2) _It's very rare. _When I first brought it up with my physician, she told me it was the first time she had heard about this problem. Also, whenever I am out, I would unconsciously check other men's waist and hips region (I know it sounds creepy!!), to try to find out whether someone else out there has wide hips too. So far, I have seen only 1, I think (and even that, I am not too sure).

3) _There does not seem to be much you can do about it_. Given the picture the OP posted, I think he already visited a forum called 'Masaireworld' - which is now inactive. There, people were discussing surgery options but concluded that the only solution - pelvic bone shaving would leave one severely restricted in terms of mobility and carries a high risk (you can split into halves - as one said; pretty scary). It is also doubtful that workout would have any effects as I heard that it is very difficult to develop muscles in the oblique area (waist).

However, recently I have been pondering an alternative. Since it is not possible to reduce pelvic bones, would it be possible to use implants (or some other methods such as fat grafting) to increase waist size? This will not completely solve the problem, but at least it will help reduce the curves, right? I read about a man who used implants on his shoulders and chest as 'fake muscles' (real life Ken doll - you can google him). So it seems to be that theoretically it would be possible to put implants in the waist region too. I posted this question in a plastic surgery forum a whole ago - but no surgeon responded to me ...

Alternatively, I was wondering if it is possible to custom-make some kind of 'waist support' - made of light weight material and of skin color that you can wear around the waist region - to make it appear bigger!. This will at least help with dressing problems ...

What do you guys think? Let's put our heads together and try to find out whether we can do anything about it ...


----------



## Myr (Jan 6, 2013)

I'm sure this doesn't help much, but to be honest my first thought with men who have wider hips/some features perceived as feminine is that they should go into LARPing or try Renn fairs, since that body type is very traditionally and acceptably associated with Barbarians, Picts, Goths, and Dacians. Most classical art depicting "exotic" Old World warrior men uses the wide hip figure to establish their distinction from Greco-Roman men (and not usually in a condescending way) and it's only in the modern era that you see this shifting dramatically. Even so, classic comics used that figure frequently for men in the 20th century.

Just, you know. A thought.


----------



## ljubo (Jul 26, 2015)

I hate my body too. Its skinny and i have many many flaws.


----------



## osamafarouk88 (Aug 11, 2015)

I want someone has a successful treatment of this case to follow him


----------



## normalsucksbutsodoesSA (Apr 2, 2015)

I don't know if OP will read this but this problem has hormone imbalance all over it (which is obvious of course).

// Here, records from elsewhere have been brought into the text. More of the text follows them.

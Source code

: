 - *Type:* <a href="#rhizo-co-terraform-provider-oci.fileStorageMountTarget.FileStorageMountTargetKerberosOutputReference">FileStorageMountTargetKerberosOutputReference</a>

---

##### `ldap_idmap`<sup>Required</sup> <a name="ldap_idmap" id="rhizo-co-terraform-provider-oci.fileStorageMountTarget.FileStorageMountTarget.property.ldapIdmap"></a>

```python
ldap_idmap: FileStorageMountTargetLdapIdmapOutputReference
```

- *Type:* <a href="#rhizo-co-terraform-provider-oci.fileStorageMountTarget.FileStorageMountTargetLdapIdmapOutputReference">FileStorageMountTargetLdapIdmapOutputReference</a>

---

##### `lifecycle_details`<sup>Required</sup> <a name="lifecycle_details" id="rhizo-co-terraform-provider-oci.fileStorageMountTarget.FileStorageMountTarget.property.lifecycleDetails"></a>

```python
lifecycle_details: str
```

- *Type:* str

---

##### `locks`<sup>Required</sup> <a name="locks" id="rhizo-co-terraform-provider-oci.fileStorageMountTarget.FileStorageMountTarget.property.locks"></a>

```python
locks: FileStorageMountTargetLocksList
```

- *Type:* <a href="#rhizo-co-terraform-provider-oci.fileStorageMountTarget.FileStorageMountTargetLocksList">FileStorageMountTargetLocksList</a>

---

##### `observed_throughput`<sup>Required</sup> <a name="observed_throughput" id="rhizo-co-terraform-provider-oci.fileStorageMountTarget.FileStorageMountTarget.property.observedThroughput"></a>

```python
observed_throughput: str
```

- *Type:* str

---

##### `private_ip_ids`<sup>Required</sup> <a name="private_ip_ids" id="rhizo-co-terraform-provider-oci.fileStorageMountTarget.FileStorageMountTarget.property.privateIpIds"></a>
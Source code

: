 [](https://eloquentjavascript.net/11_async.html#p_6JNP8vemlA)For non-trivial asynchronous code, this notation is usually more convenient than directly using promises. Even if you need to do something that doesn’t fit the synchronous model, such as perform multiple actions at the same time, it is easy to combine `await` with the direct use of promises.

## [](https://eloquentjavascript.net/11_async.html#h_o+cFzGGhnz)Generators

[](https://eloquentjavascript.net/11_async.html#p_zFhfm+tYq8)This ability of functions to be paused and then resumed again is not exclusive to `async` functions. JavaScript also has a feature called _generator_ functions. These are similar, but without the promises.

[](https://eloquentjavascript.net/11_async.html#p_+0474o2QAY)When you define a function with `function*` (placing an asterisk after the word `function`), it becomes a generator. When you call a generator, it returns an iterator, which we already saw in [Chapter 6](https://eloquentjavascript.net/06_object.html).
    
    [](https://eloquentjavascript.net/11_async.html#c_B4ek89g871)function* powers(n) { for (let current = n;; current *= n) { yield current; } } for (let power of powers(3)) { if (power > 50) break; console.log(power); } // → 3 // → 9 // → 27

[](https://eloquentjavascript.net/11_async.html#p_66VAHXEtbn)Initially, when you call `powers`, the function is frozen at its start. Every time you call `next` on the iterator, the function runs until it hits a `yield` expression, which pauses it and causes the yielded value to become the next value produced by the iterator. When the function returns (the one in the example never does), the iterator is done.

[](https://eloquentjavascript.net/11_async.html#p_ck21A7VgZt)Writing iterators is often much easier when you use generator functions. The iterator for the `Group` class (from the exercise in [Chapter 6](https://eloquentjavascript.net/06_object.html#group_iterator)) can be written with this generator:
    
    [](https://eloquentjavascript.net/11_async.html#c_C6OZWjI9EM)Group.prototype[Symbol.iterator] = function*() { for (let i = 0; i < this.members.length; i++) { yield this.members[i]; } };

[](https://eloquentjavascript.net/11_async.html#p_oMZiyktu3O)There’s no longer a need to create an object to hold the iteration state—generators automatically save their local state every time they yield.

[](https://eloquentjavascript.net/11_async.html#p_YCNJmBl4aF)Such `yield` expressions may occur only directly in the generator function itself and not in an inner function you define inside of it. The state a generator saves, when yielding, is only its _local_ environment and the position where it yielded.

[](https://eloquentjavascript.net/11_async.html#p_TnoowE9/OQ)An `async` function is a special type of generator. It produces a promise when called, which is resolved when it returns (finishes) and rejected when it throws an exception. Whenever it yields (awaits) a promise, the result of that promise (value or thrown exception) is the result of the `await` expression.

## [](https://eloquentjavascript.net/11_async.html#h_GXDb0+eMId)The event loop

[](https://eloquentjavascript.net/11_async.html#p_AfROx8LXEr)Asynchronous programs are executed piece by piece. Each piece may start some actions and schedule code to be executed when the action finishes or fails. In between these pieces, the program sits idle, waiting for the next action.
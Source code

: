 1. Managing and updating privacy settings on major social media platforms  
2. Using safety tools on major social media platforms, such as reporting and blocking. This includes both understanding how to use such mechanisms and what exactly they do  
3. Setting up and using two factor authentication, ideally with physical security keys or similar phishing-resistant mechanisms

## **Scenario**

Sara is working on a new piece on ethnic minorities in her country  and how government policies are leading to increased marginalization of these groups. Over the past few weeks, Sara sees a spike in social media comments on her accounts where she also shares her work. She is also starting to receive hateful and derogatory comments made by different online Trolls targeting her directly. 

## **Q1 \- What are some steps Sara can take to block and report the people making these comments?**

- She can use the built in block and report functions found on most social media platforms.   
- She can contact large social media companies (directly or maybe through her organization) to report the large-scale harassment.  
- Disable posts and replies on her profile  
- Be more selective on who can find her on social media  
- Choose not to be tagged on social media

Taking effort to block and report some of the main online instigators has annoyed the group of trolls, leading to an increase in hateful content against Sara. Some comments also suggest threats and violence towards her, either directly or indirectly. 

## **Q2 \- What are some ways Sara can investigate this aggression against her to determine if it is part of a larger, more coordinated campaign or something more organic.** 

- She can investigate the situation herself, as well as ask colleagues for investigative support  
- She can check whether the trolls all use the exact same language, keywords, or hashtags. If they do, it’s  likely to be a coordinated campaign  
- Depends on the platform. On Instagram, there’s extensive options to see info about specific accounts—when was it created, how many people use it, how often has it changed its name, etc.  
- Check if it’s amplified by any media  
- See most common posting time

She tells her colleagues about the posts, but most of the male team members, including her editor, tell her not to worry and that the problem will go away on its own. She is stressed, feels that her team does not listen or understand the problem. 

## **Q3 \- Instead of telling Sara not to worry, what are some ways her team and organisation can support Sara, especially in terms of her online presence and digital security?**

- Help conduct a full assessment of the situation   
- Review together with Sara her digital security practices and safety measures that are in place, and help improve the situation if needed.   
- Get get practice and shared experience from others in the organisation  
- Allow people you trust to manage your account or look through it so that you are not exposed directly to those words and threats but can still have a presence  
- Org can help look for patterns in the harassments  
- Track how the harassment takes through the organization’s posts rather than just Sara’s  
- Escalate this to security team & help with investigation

Question is, how do your body to look more masculine..

Unfortunately, besides expensive therapies the only alternative I can think of is working out and building mass in the areas to even out your ratios. Typically, the male who doesn't work out has a flat upper body (contrary to the V-shape that results when you develop your latissimus dorsi aka lats). This means that the chest and back, the hips, and the waist are all in similar proportion (maybe like 34, 34, 34 or close to that).

In your case, because you have much wider hips than your waist and chest, you're going to want to go for the hulk or bodybuilder physique. Even if you don't want this, it's more socially acceptable and masculine than your current physique which you probably want. You will want to eat a caloric surplus and gain equal proportions of mass and fat which will add inches to your waist and not many to your hips. At the same time, develop your chest and back with bodybuilding compound movements like bench pressing, deadlifting, chin or pull ups, and others (with emphasis on your back) to add inches to your upper body. If all goes well, you should see a slight increase to your hips but massive increase to your chest+back and waist which will balance out your proportions and make you look masculine.


----------



## reaffected (Sep 3, 2011)

normalsucksbutsodoesSA said:


> I don't know if OP will read this but this problem has hormone imbalance all over it (which is obvious of course). Question is, how do your body to look more masculine..


I agree with hormone imbalance which is of no fault to you at all and quite possibly inherited. Get your hormone levels tested ASAP. You will feel a great deal of relief just knowing _why_ and it will give you a solid foundation from there to conduct a plan of attack.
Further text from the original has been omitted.